TASK TO CARRY OUT -
Word for word, transcribe the data below from the line with "approximation in a" to the line with "For simplicity the", keeping both of those lines.

Records from a data source
•••
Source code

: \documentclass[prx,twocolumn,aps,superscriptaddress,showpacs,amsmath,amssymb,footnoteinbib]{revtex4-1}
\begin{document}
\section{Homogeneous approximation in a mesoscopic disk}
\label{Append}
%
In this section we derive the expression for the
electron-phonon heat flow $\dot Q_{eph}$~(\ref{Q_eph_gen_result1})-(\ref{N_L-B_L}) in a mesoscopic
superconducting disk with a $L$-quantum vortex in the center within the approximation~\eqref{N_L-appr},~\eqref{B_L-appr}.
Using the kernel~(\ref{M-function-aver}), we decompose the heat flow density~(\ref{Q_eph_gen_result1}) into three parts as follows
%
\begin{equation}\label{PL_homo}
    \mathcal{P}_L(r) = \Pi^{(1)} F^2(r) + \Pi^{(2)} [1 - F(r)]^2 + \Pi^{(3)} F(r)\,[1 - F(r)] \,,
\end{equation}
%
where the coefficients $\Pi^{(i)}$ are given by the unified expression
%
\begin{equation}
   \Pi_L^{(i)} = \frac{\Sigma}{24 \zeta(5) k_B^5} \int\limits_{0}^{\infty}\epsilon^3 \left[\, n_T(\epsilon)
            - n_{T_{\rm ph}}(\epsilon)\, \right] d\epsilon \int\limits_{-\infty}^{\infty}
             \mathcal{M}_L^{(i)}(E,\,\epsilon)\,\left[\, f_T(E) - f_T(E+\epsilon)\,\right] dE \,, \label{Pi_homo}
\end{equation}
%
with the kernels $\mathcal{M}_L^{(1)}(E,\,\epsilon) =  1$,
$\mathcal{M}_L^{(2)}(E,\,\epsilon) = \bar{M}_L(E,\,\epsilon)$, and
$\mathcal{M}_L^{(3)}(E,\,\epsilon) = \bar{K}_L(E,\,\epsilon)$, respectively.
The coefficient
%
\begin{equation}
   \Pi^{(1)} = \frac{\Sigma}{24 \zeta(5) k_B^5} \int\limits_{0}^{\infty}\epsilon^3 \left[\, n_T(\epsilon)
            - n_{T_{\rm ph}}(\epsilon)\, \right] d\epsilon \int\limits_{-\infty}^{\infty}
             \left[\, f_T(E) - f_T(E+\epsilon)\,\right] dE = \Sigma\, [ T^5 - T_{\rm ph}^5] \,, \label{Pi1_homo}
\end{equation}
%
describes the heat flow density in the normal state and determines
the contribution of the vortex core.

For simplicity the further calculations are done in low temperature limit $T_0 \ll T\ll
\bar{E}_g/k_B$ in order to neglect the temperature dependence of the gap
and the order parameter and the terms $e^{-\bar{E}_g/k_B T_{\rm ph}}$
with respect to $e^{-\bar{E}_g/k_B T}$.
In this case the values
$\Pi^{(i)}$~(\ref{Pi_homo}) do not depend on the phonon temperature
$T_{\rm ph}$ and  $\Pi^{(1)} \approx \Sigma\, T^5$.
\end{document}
•••
SOLUTION TO THIS PROBLEM -
\section{Homogeneous approximation in a mesoscopic disk}
\label{Append}
%
In this section we derive the expression for the
electron-phonon heat flow $\dot Q_{eph}$~(\ref{Q_eph_gen_result1})-(\ref{N_L-B_L}) in a mesoscopic
superconducting disk with a $L$-quantum vortex in the center within the approximation~\eqref{N_L-appr},~\eqref{B_L-appr}.
Using the kernel~(\ref{M-function-aver}), we decompose the heat flow density~(\ref{Q_eph_gen_result1}) into three parts as follows
%
\begin{equation}\label{PL_homo}
    \mathcal{P}_L(r) = \Pi^{(1)} F^2(r) + \Pi^{(2)} [1 - F(r)]^2 + \Pi^{(3)} F(r)\,[1 - F(r)] \,,
\end{equation}
%
where the coefficients $\Pi^{(i)}$ are given by the unified expression
%
\begin{equation}
   \Pi_L^{(i)} = \frac{\Sigma}{24 \zeta(5) k_B^5} \int\limits_{0}^{\infty}\epsilon^3 \left[\, n_T(\epsilon)
            - n_{T_{\rm ph}}(\epsilon)\, \right] d\epsilon \int\limits_{-\infty}^{\infty}
             \mathcal{M}_L^{(i)}(E,\,\epsilon)\,\left[\, f_T(E) - f_T(E+\epsilon)\,\right] dE \,, \label{Pi_homo}
\end{equation}
%
with the kernels $\mathcal{M}_L^{(1)}(E,\,\epsilon) =  1$,
$\mathcal{M}_L^{(2)}(E,\,\epsilon) = \bar{M}_L(E,\,\epsilon)$, and
$\mathcal{M}_L^{(3)}(E,\,\epsilon) = \bar{K}_L(E,\,\epsilon)$, respectively.
The coefficient
%
\begin{equation}
   \Pi^{(1)} = \frac{\Sigma}{24 \zeta(5) k_B^5} \int\limits_{0}^{\infty}\epsilon^3 \left[\, n_T(\epsilon)
            - n_{T_{\rm ph}}(\epsilon)\, \right] d\epsilon \int\limits_{-\infty}^{\infty}
             \left[\, f_T(E) - f_T(E+\epsilon)\,\right] dE = \Sigma\, [ T^5 - T_{\rm ph}^5] \,, \label{Pi1_homo}
\end{equation}
%
describes the heat flow density in the normal state and determines
the contribution of the vortex core.

For simplicity the further calculations are done in low temperature limit $T_0 \ll T\ll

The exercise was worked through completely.